Lora has experience using, maintaining, and repairing an under-desk pedal exerciser.
Working Out on a Pedal Exerciser
A pedal exerciser is also called an under-desk bike. The equipment can be very elaborate with lots of bells and whistles, or it can be a simple tension knob with two pedals attached. I have used the latter now for one month, and it has pros and cons. Am I going to keep using it? Yes, but my experience has taught me some things along the way. I modified it and learned how to use it to get better results.
My under-desk bike needed some assembly, but it was easy. It was just a few nuts and bolts to put it all together. Tighten it well, or it will wobble. I found that after some use the bolts became loose, so now, I give them a quick twist every day to make sure they are locked in and it doesn’t wobble.
I found that once I started pedaling, my mini exercise bike started to move and skid across the floor. It was easy to solve the problem. I just put some gripping fabric, like the kind you use for drawer liners, underneath it. You can find the cloth at most dollar or big-box stores. Other extra items you will need later on are some spray lubricant and rags. I’ll explain why later.
Using a Pedal Exerciser
Start by using it without a desk. Set it on the floor in front of you, sit in a sturdy chair, and begin pedaling. Put the gripper fabric underneath it if it starts to slide away. Begin on the lowest level or tension because you are just getting the feel of it. It is easier than riding a bike because you do not have to keep your balance. This might be a good exercise for elderly people or individuals with balance issues. Once you have the hang of it, move it under your desk.

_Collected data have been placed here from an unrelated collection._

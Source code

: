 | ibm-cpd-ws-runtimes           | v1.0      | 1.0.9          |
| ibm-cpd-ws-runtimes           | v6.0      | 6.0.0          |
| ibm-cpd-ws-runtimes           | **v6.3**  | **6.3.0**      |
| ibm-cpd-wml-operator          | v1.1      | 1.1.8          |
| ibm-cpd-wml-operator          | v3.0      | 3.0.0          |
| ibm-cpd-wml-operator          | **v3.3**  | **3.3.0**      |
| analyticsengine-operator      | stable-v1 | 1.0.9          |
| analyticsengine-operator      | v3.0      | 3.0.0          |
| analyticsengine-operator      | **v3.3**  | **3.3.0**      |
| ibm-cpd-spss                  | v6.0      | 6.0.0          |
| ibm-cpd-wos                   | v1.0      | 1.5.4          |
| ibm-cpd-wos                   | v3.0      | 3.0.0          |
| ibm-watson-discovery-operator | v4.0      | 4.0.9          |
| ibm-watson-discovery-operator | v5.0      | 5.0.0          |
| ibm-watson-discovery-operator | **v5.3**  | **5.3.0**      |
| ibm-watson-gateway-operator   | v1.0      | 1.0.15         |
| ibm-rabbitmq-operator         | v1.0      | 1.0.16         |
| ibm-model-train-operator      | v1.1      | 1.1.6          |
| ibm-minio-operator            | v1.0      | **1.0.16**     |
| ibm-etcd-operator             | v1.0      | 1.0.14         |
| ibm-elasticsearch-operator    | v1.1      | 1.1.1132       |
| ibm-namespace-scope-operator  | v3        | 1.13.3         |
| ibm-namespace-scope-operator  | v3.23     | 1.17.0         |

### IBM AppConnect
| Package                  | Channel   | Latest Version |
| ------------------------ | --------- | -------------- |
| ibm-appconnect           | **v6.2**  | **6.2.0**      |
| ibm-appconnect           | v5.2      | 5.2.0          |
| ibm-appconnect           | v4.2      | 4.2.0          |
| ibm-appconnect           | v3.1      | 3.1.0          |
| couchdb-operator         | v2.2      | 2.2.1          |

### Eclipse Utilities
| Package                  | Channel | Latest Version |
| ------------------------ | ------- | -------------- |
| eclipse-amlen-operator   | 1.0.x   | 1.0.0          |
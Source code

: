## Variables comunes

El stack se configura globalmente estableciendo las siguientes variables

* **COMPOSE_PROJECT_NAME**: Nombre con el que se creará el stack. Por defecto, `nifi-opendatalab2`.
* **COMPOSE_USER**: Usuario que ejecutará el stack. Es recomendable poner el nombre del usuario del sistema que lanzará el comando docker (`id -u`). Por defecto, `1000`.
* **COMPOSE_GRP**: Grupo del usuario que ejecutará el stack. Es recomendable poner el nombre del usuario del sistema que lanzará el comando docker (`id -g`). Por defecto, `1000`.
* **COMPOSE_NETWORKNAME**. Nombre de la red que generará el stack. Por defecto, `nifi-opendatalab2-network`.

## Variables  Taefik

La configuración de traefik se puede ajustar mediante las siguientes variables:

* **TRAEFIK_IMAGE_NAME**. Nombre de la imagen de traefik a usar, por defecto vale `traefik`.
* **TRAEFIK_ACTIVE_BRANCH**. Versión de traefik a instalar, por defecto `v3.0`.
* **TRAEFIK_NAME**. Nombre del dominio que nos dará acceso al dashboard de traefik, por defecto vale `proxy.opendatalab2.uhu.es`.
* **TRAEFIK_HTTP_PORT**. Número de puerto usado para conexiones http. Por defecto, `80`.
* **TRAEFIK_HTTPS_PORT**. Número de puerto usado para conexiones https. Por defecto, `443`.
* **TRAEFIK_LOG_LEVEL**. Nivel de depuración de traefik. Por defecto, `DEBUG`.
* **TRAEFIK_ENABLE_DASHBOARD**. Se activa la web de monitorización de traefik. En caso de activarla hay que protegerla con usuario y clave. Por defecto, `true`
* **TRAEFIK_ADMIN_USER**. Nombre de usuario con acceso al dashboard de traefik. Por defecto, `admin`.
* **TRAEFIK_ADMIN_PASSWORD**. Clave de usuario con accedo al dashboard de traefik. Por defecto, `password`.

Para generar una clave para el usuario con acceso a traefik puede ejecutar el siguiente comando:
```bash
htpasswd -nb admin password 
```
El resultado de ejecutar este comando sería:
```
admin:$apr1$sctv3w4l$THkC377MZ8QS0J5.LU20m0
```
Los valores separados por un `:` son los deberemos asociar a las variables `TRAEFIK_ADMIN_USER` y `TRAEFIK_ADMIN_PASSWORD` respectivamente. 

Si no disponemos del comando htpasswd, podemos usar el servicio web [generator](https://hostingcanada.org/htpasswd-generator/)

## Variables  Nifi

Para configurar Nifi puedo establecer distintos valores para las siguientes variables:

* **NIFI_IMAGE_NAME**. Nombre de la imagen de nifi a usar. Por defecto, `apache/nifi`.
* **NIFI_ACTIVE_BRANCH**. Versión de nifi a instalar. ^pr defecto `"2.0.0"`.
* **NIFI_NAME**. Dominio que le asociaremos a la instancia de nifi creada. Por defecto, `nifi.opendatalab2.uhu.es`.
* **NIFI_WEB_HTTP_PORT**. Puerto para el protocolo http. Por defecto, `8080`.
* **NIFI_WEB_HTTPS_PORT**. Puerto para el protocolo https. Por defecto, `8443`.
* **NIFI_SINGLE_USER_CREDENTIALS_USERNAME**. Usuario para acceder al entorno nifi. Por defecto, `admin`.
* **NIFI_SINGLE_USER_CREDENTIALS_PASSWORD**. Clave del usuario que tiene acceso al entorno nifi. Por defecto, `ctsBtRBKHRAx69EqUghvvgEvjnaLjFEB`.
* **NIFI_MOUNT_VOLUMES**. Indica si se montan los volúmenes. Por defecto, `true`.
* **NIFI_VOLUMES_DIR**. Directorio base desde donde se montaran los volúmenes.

Warning: Sit away from the desk, so your knees will not hit the top. At first, this position seemed awkward, but with some practice, it became second nature. It helps to move the keyboard to the edge of the desk, and you may have to move things around on your desktop so you can still reach them.
My office chair had wheels, and it just did not work. I kept pushing myself farther away, so I switched to a stationary chair. If you like your chair or cannot switch it out, I imagine you could put some of the gripping fabric under it to stop it from sliding.
It took a while to get used to, but I found if I kept the tension low, I could keep my legs moving and still concentrate on my work. Your upper body does not move at all, so you can type, write, and talk on the phone easily.
I think even the best under-desk bikes need maintenance from time to time. Mine developed a horrible squeak. At first, I tried to ignore it, but it became so bad that I had to stop pedaling. It was an easy fix. I sprayed a little lubricant in the center, and it was quiet, just like when I first bought it.
Another Warning: Be sure to put a rag underneath it after you spray the lubricant because it will continue to drop some for a few days. The black spots in the photo below are remnants of the spray.
The plastic pedals are held on with metal clips or pins, and I had managed to wear out and break one of the clips off. I just put some new wire through the existing hole and tied it down. It works great, and none of the other clips have broken.
Tracking Your Steps
I use a Fitbit Fitness Tracker, and it normally picks up the pedal rotations when bicycling outside. I discovered that if you wear the watch on your wrist while using the mini bike, it will not pick up the movement.
A fitness tracker must sense your body moving forward in order to work. I experimented and found out that if you put your hand on your leg, the watch picks up the action and starts to count your steps, but then you cannot work at your desk. The solution, although not perfect, is to attach your fitness tracker to your shoe. I just loop it through one of the laces. It worked like a charm.
Really Easy to Get Daily Steps In
The tracker picked up pedal after pedal, and if you have daily step goals, it will help. It will help, a lot! The only thing it does not pick up is your pulse rate, so I do not know if the calorie burn is correct at the end of the day, but my weight is moving.
My experience is that it is so much easier to add steps (or pedals) in throughout the day when you can do them during simple tasks. I’ve added thousands, and I’m not exaggerating, literally thousands of steps just by using an under-desk bike. See my Fitbit tracker readings below.
Then read on to find out why step count is important, but not as vital as simple movements throughout the day.
Is Step Count Important? Yes, and No.
Do Mini Exercise Bikes Work?
Yes! Even the inexpensive one, and because of my experience, I am looking into getting a higher-end model. However, I would recommend starting with a basic one until you decide if it works for you.
Do not just take my word for it. Research completed by the University of Massachusetts showed promising results. The report noted that the devices allowed the subjects to perform as little or as much as they wanted, and it was better than a standup desk for people that could not stand for long periods.
Pedal Exerciser Workout
There is another way to use the bike if you cannot get used to the movement while sitting at your desk, and it is fun and easy. Put it in front of your TV or YouTube. There have been busy days in the office where pedaling was not going to happen. In the evening, it is easy to put it in front of your TV, phone, or tablet and pedal away. Because it is so portable, you can transport it back and forth from your office to your home.
I cannot give you a review on how well the device works on your arms because I have never really tried it other than for a minute or two.
This content is accurate and true to the best of the author’s knowledge and is not meant to substitute for formal and individualized advice from a qualified professional.